The result was an article, which I not surprisingly entitled ‘I did well to go to Djibloho’, and a true friendship. An article that was dear to me, because it was from there that I began the adventure of this press agency, and I also think of him, because in that article I tried for perhaps the first time to tell the story of Hernando the philosopher and father. We never lost sight of each other again. Not often but between one trip and another we would meet in his Via Margutta and talk about art, architecture and geopolitics. I will miss those conversations, the fruit of parallel gazes, of unusual depths. Southern conversations that only a visionary Colombian could have. And I will miss his great humanity. Have a safe journey my friend.
This is a reconstruction of Hernando Suarez’s career and part of his life
“Hernando Suarez: Architect of Emotions and Dream Builder”
In the history of architecture, few have seamlessly merged aesthetics and functionality as masterfully as Hernando Suarez. The recent passing of this luminary in the world of architecture leaves a void not only in the professional community but also in the hearts of those privileged to have known Suarez’s creative genius.
Born in Bogotá, Colombia, Suarez embarked on an extraordinary journey when he received a scholarship to study architecture in Florence, Italy. It was there that he not only refined his technical skills but also met the woman who would become his wife, giving life to a family of four children of whom he was rightfully proud.
“People of virtue,” as he fondly referred to them, were the centre of his existence.

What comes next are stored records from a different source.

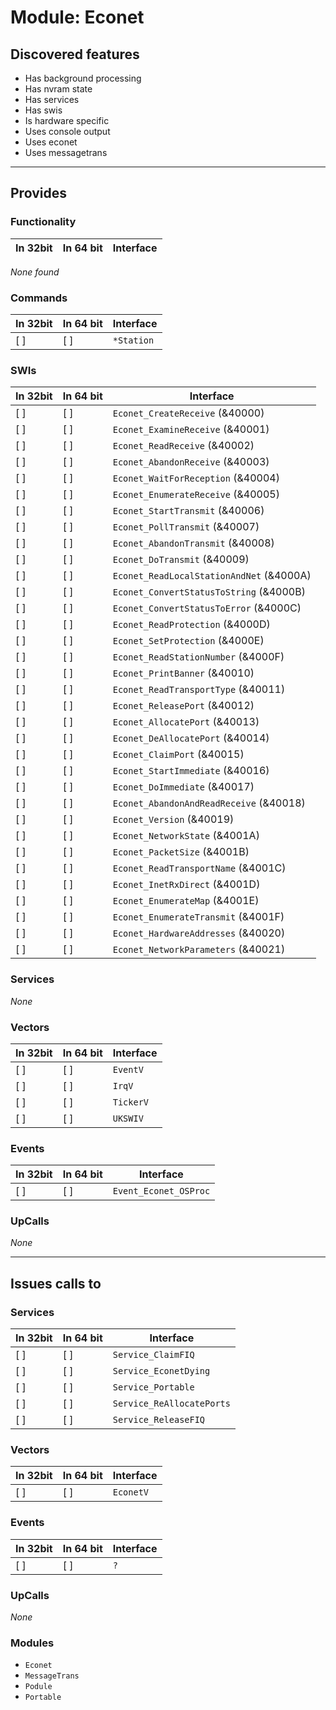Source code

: # Module: Econet

## Discovered features


* Has background processing
* Has nvram state
* Has services
* Has swis
* Is hardware specific
* Uses console output
* Uses econet
* Uses messagetrans

---

## Provides

### Functionality

| In 32bit | In 64 bit | Interface |
|----------|-----------|-----------|

*None found*

### Commands


| In 32bit | In 64 bit | Interface |
|----------|-----------|-----------|
| [ ]      | [ ]       | `*Station` |


### SWIs


| In 32bit | In 64 bit | Interface |
|----------|-----------|-----------|
| [ ]      | [ ]       | `Econet_CreateReceive` (&40000) |
| [ ]      | [ ]       | `Econet_ExamineReceive` (&40001) |
| [ ]      | [ ]       | `Econet_ReadReceive` (&40002) |
| [ ]      | [ ]       | `Econet_AbandonReceive` (&40003) |
| [ ]      | [ ]       | `Econet_WaitForReception` (&40004) |
| [ ]      | [ ]       | `Econet_EnumerateReceive` (&40005) |
| [ ]      | [ ]       | `Econet_StartTransmit` (&40006) |
| [ ]      | [ ]       | `Econet_PollTransmit` (&40007) |
| [ ]      | [ ]       | `Econet_AbandonTransmit` (&40008) |
| [ ]      | [ ]       | `Econet_DoTransmit` (&40009) |
| [ ]      | [ ]       | `Econet_ReadLocalStationAndNet` (&4000A) |
| [ ]      | [ ]       | `Econet_ConvertStatusToString` (&4000B) |
| [ ]      | [ ]       | `Econet_ConvertStatusToError` (&4000C) |
| [ ]      | [ ]       | `Econet_ReadProtection` (&4000D) |
| [ ]      | [ ]       | `Econet_SetProtection` (&4000E) |
| [ ]      | [ ]       | `Econet_ReadStationNumber` (&4000F) |
| [ ]      | [ ]       | `Econet_PrintBanner` (&40010) |
| [ ]      | [ ]       | `Econet_ReadTransportType` (&40011) |
| [ ]      | [ ]       | `Econet_ReleasePort` (&40012) |
| [ ]      | [ ]       | `Econet_AllocatePort` (&40013) |
| [ ]      | [ ]       | `Econet_DeAllocatePort` (&40014) |
| [ ]      | [ ]       | `Econet_ClaimPort` (&40015) |
| [ ]      | [ ]       | `Econet_StartImmediate` (&40016) |
| [ ]      | [ ]       | `Econet_DoImmediate` (&40017) |
| [ ]      | [ ]       | `Econet_AbandonAndReadReceive` (&40018) |
| [ ]      | [ ]       | `Econet_Version` (&40019) |
| [ ]      | [ ]       | `Econet_NetworkState` (&4001A) |
| [ ]      | [ ]       | `Econet_PacketSize` (&4001B) |
| [ ]      | [ ]       | `Econet_ReadTransportName` (&4001C) |
| [ ]      | [ ]       | `Econet_InetRxDirect` (&4001D) |
| [ ]      | [ ]       | `Econet_EnumerateMap` (&4001E) |
| [ ]      | [ ]       | `Econet_EnumerateTransmit` (&4001F) |
| [ ]      | [ ]       | `Econet_HardwareAddresses` (&40020) |
| [ ]      | [ ]       | `Econet_NetworkParameters` (&40021) |


### Services


*None*


### Vectors


| In 32bit | In 64 bit | Interface |
|----------|-----------|-----------|
| [ ]      | [ ]       | `EventV` |
| [ ]      | [ ]       | `IrqV` |
| [ ]      | [ ]       | `TickerV` |
| [ ]      | [ ]       | `UKSWIV` |


### Events


| In 32bit | In 64 bit | Interface |
|----------|-----------|-----------|
| [ ]      | [ ]       | `Event_Econet_OSProc` |


### UpCalls


*None*


---

## Issues calls to

### Services


| In 32bit | In 64 bit | Interface |
|----------|-----------|-----------|
| [ ]      | [ ]       | `Service_ClaimFIQ` |
| [ ]      | [ ]       | `Service_EconetDying` |
| [ ]      | [ ]       | `Service_Portable` |
| [ ]      | [ ]       | `Service_ReAllocatePorts` |
| [ ]      | [ ]       | `Service_ReleaseFIQ` |


### Vectors


| In 32bit | In 64 bit | Interface |
|----------|-----------|-----------|
| [ ]      | [ ]       | `EconetV` |


### Events


| In 32bit | In 64 bit | Interface |
|----------|-----------|-----------|
| [ ]      | [ ]       | `?` |


### UpCalls


*None*


### Modules


* `Econet`
* `MessageTrans`
* `Podule`
* `Portable`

Dedication to family permeated his approach to architecture, contributing to the creation of spaces that not only reflected the beauty of design but were also functional and welcoming.

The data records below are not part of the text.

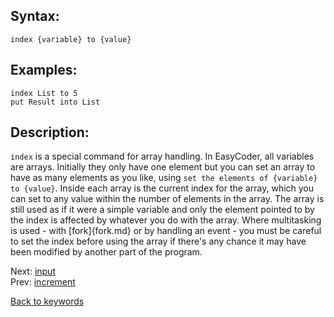 ## Syntax:
`index {variable} to {value}`
## Examples:
`index List to 5`  
`put Result into List`
## Description:
`index` is a special command for array handling. In EasyCoder, all variables are arrays. Initially they only have one element but you can set an array to have as many elements as you like, using `set the elements of {variable} to {value}`. Inside each array is the current index for the array, which you can set to any value within the number of elements in the array. The array is still used as if it were a simple variable and only the element pointed to by the index is affected by whatever you do with the array. Where multitasking is used - with [fork]{fork.md} or by handling an event - you must be careful to set the index before using the array if there's any chance it may have been modified by another part of the program.

Next: [input](input.md)  
Prev: [increment](increment.md)

[Back to keywords](../keywords.md)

Suarez was a profound thinker, a man who challenged the hustle and bustle of modern days. His motto, “Stop and think,” was more than a mere exhortation; it was a philosophy of life. Every decision, every choice of colour, or stroll in the woods had to have meaning. This reflective approach was clearly reflected in his works, which spoke of a unique blend of form and function.
A Global Architect: From Neighbourhoods to Iconic Sports Arenas
Co-founding a studio with his children, Suarez left a global footprint in the world of architecture. He designed neighbourhoods and cities worldwide, but it was in sports arenas that he found his true passion. Internationally renowned stadiums bear Suarez’s signature, with one of his most famous masterpieces being the Juventus Stadium in Turin. His latest work, a stadium with 90,000 covered seats, was recently completed in the New Olympic City in Egypt. However, Suarez’s legacy is tainted with sadness when discussing the Olembé Stadium in Cameroon. Despite efforts and dedication, this project suffered unjust treatments that left a wound in Suarez’s heart.

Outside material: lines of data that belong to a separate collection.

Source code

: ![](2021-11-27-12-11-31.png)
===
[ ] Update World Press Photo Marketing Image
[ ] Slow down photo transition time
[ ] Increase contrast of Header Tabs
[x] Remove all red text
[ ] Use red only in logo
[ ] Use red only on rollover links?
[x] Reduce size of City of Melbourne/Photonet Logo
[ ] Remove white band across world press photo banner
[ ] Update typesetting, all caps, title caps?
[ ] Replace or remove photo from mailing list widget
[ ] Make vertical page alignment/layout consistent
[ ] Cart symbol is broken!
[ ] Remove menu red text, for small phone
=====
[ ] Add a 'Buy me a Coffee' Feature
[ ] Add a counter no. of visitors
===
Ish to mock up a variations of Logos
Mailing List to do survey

A Man of Principles: Eritrea and Social Commitment
Suarez was more than a successful architect; he was a man of principles who found inspiration in Eritrea. He admired the resilience and strength in the face of injustices and spoke affectionately about his travels to this country, which conveyed serenity and a sense of social justice.
Before closing his eyes forever, Hernando Suarez sent warm regards to the President of Eritrea, a gesture that testifies to the respect and admiration he held for a country that, for him, represented a beacon of serenity and social justice.
The legacy of Hernando Suarez lives on through his works, the neighbourhoods, and stadiums he shaped, and, above all, through the lives of those privileged to have known him. A man who constructed not only buildings but also emotions and dreams, Hernando Suarez will remain in the hearts of those who continue to see architecture as an expression of the soul and a means to shape our world into something extraordinary.